En fait l’on constate dans l'Union Européenne à partir de ces statistiques que quel que soit son statut actuel, l’Etat Membre, la Région-Länder,, Ville-Etat, type moyen se situe entre 2 millions à 3 millions d’habitants ce qui correspondrait en France au regroupement de 3 à 6 départements et non à la constitution d’Hyper régions telle que par exemple Rhône-Alpes +Auvergne regroupant 12 départements et totalisant 7.3 millions d’habitants sans atteindre pour autant l’objectif affiché de la Bavière ou du Bade-Wurtemberg qui constituent 2 des 4 Etats de taille exceptionnelle sur les 16 que comptent l’Allemagne Fédérale.
Si l’objectif de regrouper Basse et Haute Normandie, Bourgogne et Franche Comté (ex-comté de Bourgogne) Picardie avec Nord-Pas de Calais, Loire Atlantique avec la Bretagne peut donc paraitre pertinent, tout le reste apparait comme une nouvelle réforme de technocrates jacobins qui se moquent comme toujours de préserver aux régions françaises leur identité régionale lesquelles ont pourtant une grande importance sur le plan économique, à l’heure pourtant ou ces mêmes technocrates crient contre les atteintes que l’Europe ferait courir aux identités nationales.

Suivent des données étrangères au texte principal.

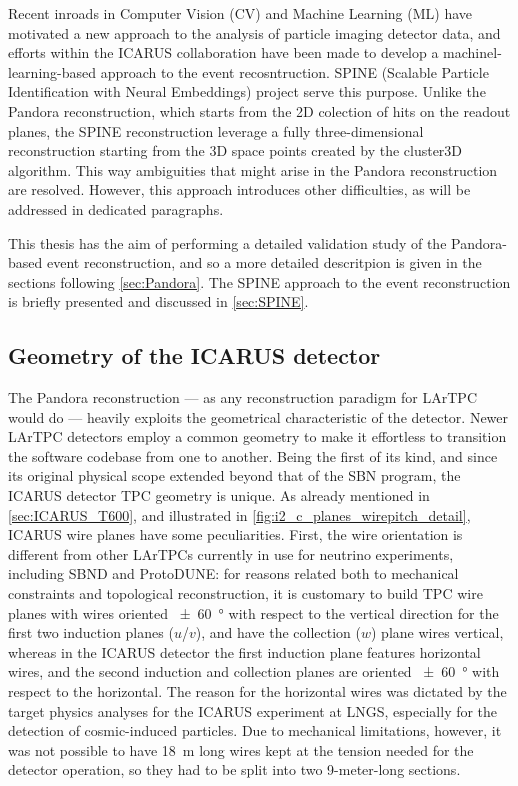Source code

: Recent inroads in Computer Vision (CV) and Machine Learning (ML) have motivated a new approach to the analysis of particle imaging detector data, and efforts within the ICARUS collaboration have been made to develop a machinel-learning-based approach to the event recosntruction. SPINE (Scalable Particle Identification with Neural Embeddings) project serve this purpose. Unlike the Pandora reconstruction, which starts from the 2D colection of hits on the readout planes, the SPINE reconstruction leverage a fully three-dimensional reconstruction starting from the 3D space points created by the cluster3D algorithm. This way ambiguities that might arise in the Pandora reconstruction are resolved. However, this approach introduces other difficulties, as will be addressed in dedicated paragraphs. 

This thesis has the aim of performing a detailed validation study of the Pandora-based event reconstruction, and so a more detailed descritpion is given in the sections following \autoref{sec:Pandora}. The SPINE approach to the event reconstruction is briefly presented and discussed in \autoref{sec:SPINE}.

\subsection{Geometry of the ICARUS detector}

The Pandora reconstruction --- as any reconstruction paradigm for LArTPC would do --- heavily exploits the geometrical characteristic of the detector. Newer LArTPC detectors employ a common geometry to make it effortless to transition the software codebase from one to another. Being the first of its kind, and since its original physical scope extended beyond that of the SBN program, the ICARUS detector TPC geometry is unique. As already mentioned in \autoref{sec:ICARUS_T600}, and illustrated in \autoref{fig:i2_c_planes_wirepitch_detail}, ICARUS wire planes have some peculiarities. First, the wire orientation is different from other LArTPCs currently in use for neutrino experiments, including SBND and ProtoDUNE: for reasons related both to mechanical constraints and topological reconstruction, it is customary to build TPC wire planes with wires oriented \SI{+-60}{\degree} with respect to the vertical direction for the first two induction planes ($u$/$v$), and have the collection ($w$) plane wires vertical, whereas in the ICARUS detector the first induction plane features horizontal wires, and the second induction and collection planes are oriented \SI{+-60}{\degree} with respect to the horizontal. The reason for the horizontal wires was dictated by the target physics analyses for the ICARUS experiment at LNGS, especially for the detection of cosmic-induced particles. Due to mechanical limitations, however, it was not possible to have \SI{18}{\metre} long wires kept at the tension needed for the detector operation, so they had to be split into two 9-meter-long sections.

Au nom de la préservation de ces identités importantes donc non seulement sur un plan démocratique mais également économique, peut-on refuser aux départements basques, savoyards de ne pas avoir le droit d’être des régions à part entière comme la Corse au seul motif qu’ils ne sont pas sur une Ile comme celle-ci ou les départements d’Outremer et s’agissant des Savoyards, après les avoir fondus contre le gré de la grande majorité silencieuse dans une Région Rhône Alpes, et les noyer dans une Hyper Région Rhône Alpes Auvergne ?
A tout vouloir leur faire accepter, ils finiront par penser qu’il serait un moindre mal d’être intégrés à une région Savoie-Dauphiné-Valentinois-Nice-Provence !
Une France à 16 régions comme l’Allemagne entre 1.5 millions la plus petite et 12 comme l’Ile de France doit être un objectif plus acceptable dans le sens de la conciliation dont ont particulièrement besoin aujourd’hui les Français qui restent attachés beaucoup plus encore aujourd’hui à leur région qu’à leur département. ( On est breton avant d’être finistérien, bourguignon avant d’être côte d’orien, alsacien et pas bas-rhinois ……). Plutôt que de demander aux Régions actuelles de fusionner, il aurait certainement été plus intelligents de demander aux départements de décider quelle nouvelle Région ils estimaient interessant de constituer entre eux.